* [The task]
Where the lines below hold images, skip those and copy every word exactly.

* [Data provided]
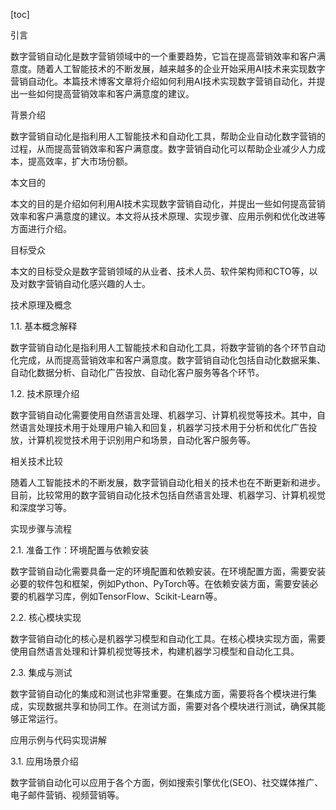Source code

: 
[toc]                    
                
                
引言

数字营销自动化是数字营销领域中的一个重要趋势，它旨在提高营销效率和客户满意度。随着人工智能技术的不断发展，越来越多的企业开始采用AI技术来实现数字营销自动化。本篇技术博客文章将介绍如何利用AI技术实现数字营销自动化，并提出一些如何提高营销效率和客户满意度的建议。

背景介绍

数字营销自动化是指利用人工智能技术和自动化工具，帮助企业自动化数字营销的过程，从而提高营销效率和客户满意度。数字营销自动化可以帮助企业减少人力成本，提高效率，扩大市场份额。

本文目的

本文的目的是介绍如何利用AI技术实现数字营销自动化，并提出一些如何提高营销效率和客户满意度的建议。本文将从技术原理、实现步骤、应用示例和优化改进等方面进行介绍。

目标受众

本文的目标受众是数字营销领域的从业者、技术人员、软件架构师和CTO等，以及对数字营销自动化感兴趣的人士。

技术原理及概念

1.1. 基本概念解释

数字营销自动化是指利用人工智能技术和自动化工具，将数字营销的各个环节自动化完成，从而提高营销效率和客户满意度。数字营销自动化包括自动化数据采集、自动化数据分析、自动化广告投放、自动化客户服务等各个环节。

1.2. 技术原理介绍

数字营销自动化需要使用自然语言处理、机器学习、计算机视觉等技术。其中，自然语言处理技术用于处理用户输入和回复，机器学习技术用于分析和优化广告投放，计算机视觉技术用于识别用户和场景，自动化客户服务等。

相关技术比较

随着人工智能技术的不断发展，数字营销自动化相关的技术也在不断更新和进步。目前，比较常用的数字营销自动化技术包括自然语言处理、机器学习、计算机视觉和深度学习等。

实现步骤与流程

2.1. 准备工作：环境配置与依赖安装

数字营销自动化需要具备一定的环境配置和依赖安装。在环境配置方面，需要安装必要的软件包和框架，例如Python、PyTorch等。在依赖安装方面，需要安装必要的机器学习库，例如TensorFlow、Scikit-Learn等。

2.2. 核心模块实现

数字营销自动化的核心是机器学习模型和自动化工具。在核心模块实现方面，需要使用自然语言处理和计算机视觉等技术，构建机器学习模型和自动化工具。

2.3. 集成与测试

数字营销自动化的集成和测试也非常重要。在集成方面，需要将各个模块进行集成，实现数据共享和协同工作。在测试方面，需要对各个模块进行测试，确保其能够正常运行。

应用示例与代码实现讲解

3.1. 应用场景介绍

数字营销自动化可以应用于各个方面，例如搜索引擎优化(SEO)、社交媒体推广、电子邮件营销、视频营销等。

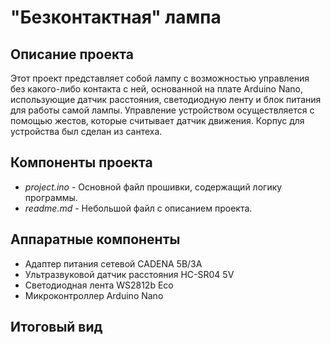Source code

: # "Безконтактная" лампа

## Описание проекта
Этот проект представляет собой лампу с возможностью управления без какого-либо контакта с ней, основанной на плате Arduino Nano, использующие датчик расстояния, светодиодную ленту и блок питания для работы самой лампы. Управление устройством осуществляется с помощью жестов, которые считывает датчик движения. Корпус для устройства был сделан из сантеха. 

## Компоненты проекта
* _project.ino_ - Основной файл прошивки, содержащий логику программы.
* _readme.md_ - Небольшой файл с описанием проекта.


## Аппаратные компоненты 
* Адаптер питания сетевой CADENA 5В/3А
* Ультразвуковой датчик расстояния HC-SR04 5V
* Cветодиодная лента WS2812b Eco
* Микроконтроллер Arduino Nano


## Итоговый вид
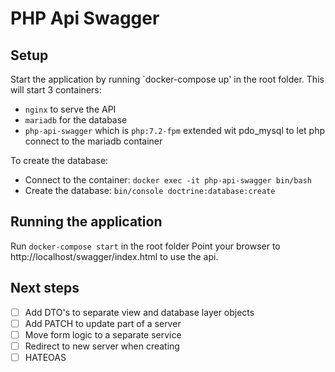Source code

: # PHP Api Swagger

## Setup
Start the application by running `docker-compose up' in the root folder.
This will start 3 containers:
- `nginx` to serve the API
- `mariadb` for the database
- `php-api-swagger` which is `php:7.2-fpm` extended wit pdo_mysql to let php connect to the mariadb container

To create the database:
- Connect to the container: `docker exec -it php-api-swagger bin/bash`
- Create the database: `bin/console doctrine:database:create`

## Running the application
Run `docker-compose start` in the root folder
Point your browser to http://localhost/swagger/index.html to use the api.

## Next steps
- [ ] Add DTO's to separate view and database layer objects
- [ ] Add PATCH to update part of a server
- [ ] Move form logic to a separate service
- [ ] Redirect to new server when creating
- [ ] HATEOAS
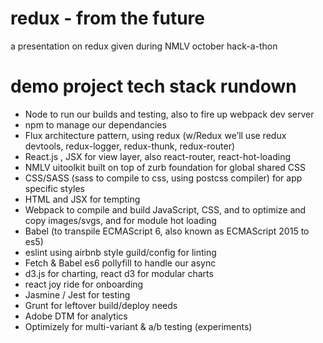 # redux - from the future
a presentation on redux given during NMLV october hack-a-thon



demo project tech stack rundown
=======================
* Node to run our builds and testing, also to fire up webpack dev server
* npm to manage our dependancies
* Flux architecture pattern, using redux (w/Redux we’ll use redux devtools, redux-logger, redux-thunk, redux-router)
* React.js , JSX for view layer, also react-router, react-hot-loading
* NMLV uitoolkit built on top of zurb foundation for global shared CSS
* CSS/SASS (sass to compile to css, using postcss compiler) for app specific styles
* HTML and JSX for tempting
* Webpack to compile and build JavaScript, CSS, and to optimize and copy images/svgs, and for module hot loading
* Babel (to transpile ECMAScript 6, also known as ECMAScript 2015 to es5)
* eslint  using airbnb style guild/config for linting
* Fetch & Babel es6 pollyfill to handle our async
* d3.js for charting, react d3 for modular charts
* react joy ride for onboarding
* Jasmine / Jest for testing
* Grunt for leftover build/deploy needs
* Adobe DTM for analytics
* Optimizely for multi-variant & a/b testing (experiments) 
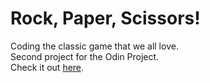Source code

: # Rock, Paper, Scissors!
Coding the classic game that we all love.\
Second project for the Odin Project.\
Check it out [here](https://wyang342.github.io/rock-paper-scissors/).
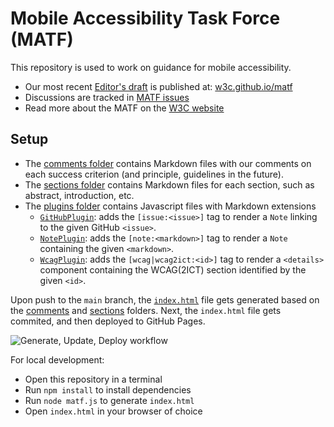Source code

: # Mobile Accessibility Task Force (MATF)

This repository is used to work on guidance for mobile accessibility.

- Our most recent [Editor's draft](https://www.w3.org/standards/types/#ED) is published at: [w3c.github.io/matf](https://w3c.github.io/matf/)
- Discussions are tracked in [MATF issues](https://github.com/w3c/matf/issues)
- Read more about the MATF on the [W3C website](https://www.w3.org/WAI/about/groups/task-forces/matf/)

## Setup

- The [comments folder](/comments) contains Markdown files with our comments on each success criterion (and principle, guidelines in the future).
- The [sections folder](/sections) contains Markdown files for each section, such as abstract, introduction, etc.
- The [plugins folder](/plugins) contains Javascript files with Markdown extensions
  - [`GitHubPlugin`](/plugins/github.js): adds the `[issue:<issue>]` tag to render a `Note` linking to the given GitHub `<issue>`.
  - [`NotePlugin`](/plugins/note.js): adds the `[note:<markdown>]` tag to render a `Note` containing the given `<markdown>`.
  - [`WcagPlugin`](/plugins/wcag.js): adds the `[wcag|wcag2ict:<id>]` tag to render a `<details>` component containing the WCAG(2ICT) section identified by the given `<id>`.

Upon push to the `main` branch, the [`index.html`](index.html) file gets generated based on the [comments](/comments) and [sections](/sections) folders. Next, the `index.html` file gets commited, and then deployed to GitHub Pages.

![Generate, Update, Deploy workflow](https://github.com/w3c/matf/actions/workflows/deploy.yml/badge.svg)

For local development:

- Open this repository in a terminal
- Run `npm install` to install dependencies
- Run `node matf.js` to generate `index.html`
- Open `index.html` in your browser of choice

* [Answer space]
Source code

: 
[toc]                    
                
                
引言

数字营销自动化是数字营销领域中的一个重要趋势，它旨在提高营销效率和客户满意度。随着人工智能技术的不断发展，越来越多的企业开始采用AI技术来实现数字营销自动化。本篇技术博客文章将介绍如何利用AI技术实现数字营销自动化，并提出一些如何提高营销效率和客户满意度的建议。

背景介绍

数字营销自动化是指利用人工智能技术和自动化工具，帮助企业自动化数字营销的过程，从而提高营销效率和客户满意度。数字营销自动化可以帮助企业减少人力成本，提高效率，扩大市场份额。

本文目的

本文的目的是介绍如何利用AI技术实现数字营销自动化，并提出一些如何提高营销效率和客户满意度的建议。本文将从技术原理、实现步骤、应用示例和优化改进等方面进行介绍。

目标受众

本文的目标受众是数字营销领域的从业者、技术人员、软件架构师和CTO等，以及对数字营销自动化感兴趣的人士。

技术原理及概念

1.1. 基本概念解释

数字营销自动化是指利用人工智能技术和自动化工具，将数字营销的各个环节自动化完成，从而提高营销效率和客户满意度。数字营销自动化包括自动化数据采集、自动化数据分析、自动化广告投放、自动化客户服务等各个环节。

1.2. 技术原理介绍

数字营销自动化需要使用自然语言处理、机器学习、计算机视觉等技术。其中，自然语言处理技术用于处理用户输入和回复，机器学习技术用于分析和优化广告投放，计算机视觉技术用于识别用户和场景，自动化客户服务等。

相关技术比较

随着人工智能技术的不断发展，数字营销自动化相关的技术也在不断更新和进步。目前，比较常用的数字营销自动化技术包括自然语言处理、机器学习、计算机视觉和深度学习等。

实现步骤与流程

2.1. 准备工作：环境配置与依赖安装

数字营销自动化需要具备一定的环境配置和依赖安装。在环境配置方面，需要安装必要的软件包和框架，例如Python、PyTorch等。在依赖安装方面，需要安装必要的机器学习库，例如TensorFlow、Scikit-Learn等。

2.2. 核心模块实现

数字营销自动化的核心是机器学习模型和自动化工具。在核心模块实现方面，需要使用自然语言处理和计算机视觉等技术，构建机器学习模型和自动化工具。

2.3. 集成与测试

数字营销自动化的集成和测试也非常重要。在集成方面，需要将各个模块进行集成，实现数据共享和协同工作。在测试方面，需要对各个模块进行测试，确保其能够正常运行。

应用示例与代码实现讲解

3.1. 应用场景介绍

数字营销自动化可以应用于各个方面，例如搜索引擎优化(SEO)、社交媒体推广、电子邮件营销、视频营销等。

Source code

: # "Безконтактная" лампа

## Описание проекта
Этот проект представляет собой лампу с возможностью управления без какого-либо контакта с ней, основанной на плате Arduino Nano, использующие датчик расстояния, светодиодную ленту и блок питания для работы самой лампы. Управление устройством осуществляется с помощью жестов, которые считывает датчик движения. Корпус для устройства был сделан из сантеха. 

## Компоненты проекта
* _project.ino_ - Основной файл прошивки, содержащий логику программы.
* _readme.md_ - Небольшой файл с описанием проекта.


## Аппаратные компоненты 
* Адаптер питания сетевой CADENA 5В/3А
* Ультразвуковой датчик расстояния HC-SR04 5V
* Cветодиодная лента WS2812b Eco
* Микроконтроллер Arduino Nano


## Итоговый вид
Source code

: # PHP Api Swagger

## Setup
Start the application by running `docker-compose up' in the root folder.
This will start 3 containers:
- `nginx` to serve the API
- `mariadb` for the database
- `php-api-swagger` which is `php:7.2-fpm` extended wit pdo_mysql to let php connect to the mariadb container

To create the database:
- Connect to the container: `docker exec -it php-api-swagger bin/bash`
- Create the database: `bin/console doctrine:database:create`

## Running the application
Run `docker-compose start` in the root folder
Point your browser to http://localhost/swagger/index.html to use the api.

## Next steps
- [ ] Add DTO's to separate view and database layer objects
- [ ] Add PATCH to update part of a server
- [ ] Move form logic to a separate service
- [ ] Redirect to new server when creating
- [ ] HATEOAS
 # redux - from the future
a presentation on redux given during NMLV october hack-a-thon



demo project tech stack rundown
=======================
* Node to run our builds and testing, also to fire up webpack dev server
* npm to manage our dependancies
* Flux architecture pattern, using redux (w/Redux we’ll use redux devtools, redux-logger, redux-thunk, redux-router)
* React.js , JSX for view layer, also react-router, react-hot-loading
* NMLV uitoolkit built on top of zurb foundation for global shared CSS
* CSS/SASS (sass to compile to css, using postcss compiler) for app specific styles
* HTML and JSX for tempting
* Webpack to compile and build JavaScript, CSS, and to optimize and copy images/svgs, and for module hot loading
* Babel (to transpile ECMAScript 6, also known as ECMAScript 2015 to es5)
* eslint  using airbnb style guild/config for linting
* Fetch & Babel es6 pollyfill to handle our async
* d3.js for charting, react d3 for modular charts
* react joy ride for onboarding
* Jasmine / Jest for testing
* Grunt for leftover build/deploy needs
* Adobe DTM for analytics
* Optimizely for multi-variant & a/b testing (experiments) 
Source code

: # Rock, Paper, Scissors!
Coding the classic game that we all love.\
Second project for the Odin Project.\
Check it out [here](https://wyang342.github.io/rock-paper-scissors/).
Source code

: # Mobile Accessibility Task Force (MATF)

This repository is used to work on guidance for mobile accessibility.

- Our most recent [Editor's draft](https://www.w3.org/standards/types/#ED) is published at: [w3c.github.io/matf](https://w3c.github.io/matf/)
- Discussions are tracked in [MATF issues](https://github.com/w3c/matf/issues)
- Read more about the MATF on the [W3C website](https://www.w3.org/WAI/about/groups/task-forces/matf/)

## Setup

- The [comments folder](/comments) contains Markdown files with our comments on each success criterion (and principle, guidelines in the future).
- The [sections folder](/sections) contains Markdown files for each section, such as abstract, introduction, etc.
- The [plugins folder](/plugins) contains Javascript files with Markdown extensions
  - [`GitHubPlugin`](/plugins/github.js): adds the `[issue:<issue>]` tag to render a `Note` linking to the given GitHub `<issue>`.
  - [`NotePlugin`](/plugins/note.js): adds the `[note:<markdown>]` tag to render a `Note` containing the given `<markdown>`.
  - [`WcagPlugin`](/plugins/wcag.js): adds the `[wcag|wcag2ict:<id>]` tag to render a `<details>` component containing the WCAG(2ICT) section identified by the given `<id>`.

Upon push to the `main` branch, the [`index.html`](index.html) file gets generated based on the [comments](/comments) and [sections](/sections) folders. Next, the `index.html` file gets commited, and then deployed to GitHub Pages.

![Generate, Update, Deploy workflow](https://github.com/w3c/matf/actions/workflows/deploy.yml/badge.svg)

For local development:

- Open this repository in a terminal
- Run `npm install` to install dependencies
- Run `node matf.js` to generate `index.html`
- Open `index.html` in your browser of choice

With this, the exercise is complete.